Director of Business, Jennifer Plescia, says, “I place value in a good GPA, but at the same time if one (Board Member) puts so much energy to ASI, their efforts shouldn’t be completely nullified if they don’t meet the 2.5 requirement.”

Also, “If athletes are only expected to achieve a 2.0, then why shouldn’t anybody else who represents this campus?”

And what’s wrong with allowing a little room for error, even in our student government?

After all, no one’s perfect.

But on the other hand maybe the members of the Associated Students should be closer to perfect than me or you?

“There is no need to lower the standards,” Vice President of Finance Peter Ucovich says. “I think that the leaders of this campus should be expected to do better than the bare minimum.”I would also like to think that the person representing my major is going to actually end up graduating with a degree in that major. It wouldn’t feel right if the Board member representing me (more or less) couldn’t score equal or better on class exams.

I, for one, would propose a new resolution for ASI elections. Why not force the most “average” students in each major to run for office? A humble person with the most average GPA, who spends the most average time on campus, and who looks the most average.
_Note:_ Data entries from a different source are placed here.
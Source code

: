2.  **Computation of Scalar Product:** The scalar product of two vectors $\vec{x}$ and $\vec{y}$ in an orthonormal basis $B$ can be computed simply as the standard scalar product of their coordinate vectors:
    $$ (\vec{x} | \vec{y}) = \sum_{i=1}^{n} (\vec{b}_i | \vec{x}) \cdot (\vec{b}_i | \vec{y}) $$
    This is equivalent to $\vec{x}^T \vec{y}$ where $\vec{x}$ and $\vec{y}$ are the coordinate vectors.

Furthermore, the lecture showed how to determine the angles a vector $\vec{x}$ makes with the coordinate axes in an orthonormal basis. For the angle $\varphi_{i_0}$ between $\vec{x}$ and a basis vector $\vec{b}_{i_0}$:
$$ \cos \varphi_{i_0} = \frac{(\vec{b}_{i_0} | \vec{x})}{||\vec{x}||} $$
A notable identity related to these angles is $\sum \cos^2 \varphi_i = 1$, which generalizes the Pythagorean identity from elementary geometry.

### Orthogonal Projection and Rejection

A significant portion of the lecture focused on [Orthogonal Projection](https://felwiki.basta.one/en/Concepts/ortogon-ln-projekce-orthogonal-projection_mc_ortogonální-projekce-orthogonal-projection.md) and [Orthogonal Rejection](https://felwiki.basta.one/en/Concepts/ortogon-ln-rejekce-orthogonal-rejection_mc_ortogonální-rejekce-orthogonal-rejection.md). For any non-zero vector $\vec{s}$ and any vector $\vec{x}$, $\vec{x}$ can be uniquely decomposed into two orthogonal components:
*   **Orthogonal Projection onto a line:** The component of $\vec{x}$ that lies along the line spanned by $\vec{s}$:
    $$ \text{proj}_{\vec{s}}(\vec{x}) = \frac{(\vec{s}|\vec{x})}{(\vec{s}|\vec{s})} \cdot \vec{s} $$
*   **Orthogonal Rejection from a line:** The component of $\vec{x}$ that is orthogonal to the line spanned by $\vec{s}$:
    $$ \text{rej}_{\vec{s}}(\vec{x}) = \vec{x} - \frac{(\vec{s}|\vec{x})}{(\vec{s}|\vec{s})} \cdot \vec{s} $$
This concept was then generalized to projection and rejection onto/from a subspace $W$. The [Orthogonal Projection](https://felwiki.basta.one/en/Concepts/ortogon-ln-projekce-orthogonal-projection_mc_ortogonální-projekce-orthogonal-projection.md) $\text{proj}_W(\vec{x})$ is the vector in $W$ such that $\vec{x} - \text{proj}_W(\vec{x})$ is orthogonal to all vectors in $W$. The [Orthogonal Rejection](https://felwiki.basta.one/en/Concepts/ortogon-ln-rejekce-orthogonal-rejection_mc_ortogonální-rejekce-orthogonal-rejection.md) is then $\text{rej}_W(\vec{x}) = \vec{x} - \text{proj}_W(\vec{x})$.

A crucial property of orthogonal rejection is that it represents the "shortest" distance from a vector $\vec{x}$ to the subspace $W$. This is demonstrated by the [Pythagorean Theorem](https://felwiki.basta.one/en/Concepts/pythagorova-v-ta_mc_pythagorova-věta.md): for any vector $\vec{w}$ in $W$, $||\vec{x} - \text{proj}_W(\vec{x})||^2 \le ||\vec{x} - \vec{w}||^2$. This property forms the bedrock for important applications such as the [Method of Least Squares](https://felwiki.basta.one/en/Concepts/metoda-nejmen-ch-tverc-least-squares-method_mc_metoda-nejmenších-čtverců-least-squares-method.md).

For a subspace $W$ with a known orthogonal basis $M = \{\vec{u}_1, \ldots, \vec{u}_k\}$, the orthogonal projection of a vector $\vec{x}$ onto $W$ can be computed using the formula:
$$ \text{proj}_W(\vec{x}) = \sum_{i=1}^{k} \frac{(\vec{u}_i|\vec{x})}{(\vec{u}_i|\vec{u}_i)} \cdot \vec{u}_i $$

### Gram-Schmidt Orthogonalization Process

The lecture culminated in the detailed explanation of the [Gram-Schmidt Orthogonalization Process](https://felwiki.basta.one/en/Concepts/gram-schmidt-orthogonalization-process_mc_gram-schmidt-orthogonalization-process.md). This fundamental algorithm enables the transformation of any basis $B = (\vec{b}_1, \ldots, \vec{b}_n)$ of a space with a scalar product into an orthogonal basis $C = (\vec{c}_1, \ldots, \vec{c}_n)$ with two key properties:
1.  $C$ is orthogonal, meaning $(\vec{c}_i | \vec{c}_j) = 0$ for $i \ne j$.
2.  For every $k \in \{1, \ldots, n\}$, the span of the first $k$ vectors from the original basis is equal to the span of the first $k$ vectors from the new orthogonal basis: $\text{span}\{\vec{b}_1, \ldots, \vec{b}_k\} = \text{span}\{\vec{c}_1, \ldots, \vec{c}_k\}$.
That’s the person that I want to see in office.

Maybe ASI is too drenched in excellence that they have failed to see the needs of the mediocre student?

They might even want to enforce a maximum GPA limit, stating that no straight “A” student should be allowed to run for office.

Regardless of what I might think, it is up to you, the students, to decide if .5 of a semester’s GPA even makes a difference. For someone who has had his share of sub par semesters, I can empathize.